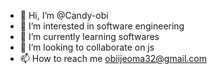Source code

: - 👋 Hi, I’m @Candy-obi
- 👀 I’m interested in software engineering
- 🌱 I’m currently learning softwares
- 💞️ I’m looking to collaborate on js
- 📫 How to reach me obiijeoma32@gmail.com

<!---
Obiijeoma32/Obiijeoma32 is a ✨ special ✨ repository because its `README.md` (this file) appears on your GitHub profile.
You can click the Preview link to take a look at your changes.
--->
##############################
WHAT YOU ARE ASKED TO DO:
From the entries, count the lines that hold the string "your". Nothing but the number is needed.

ANSWER TO THE PROBLEM:
2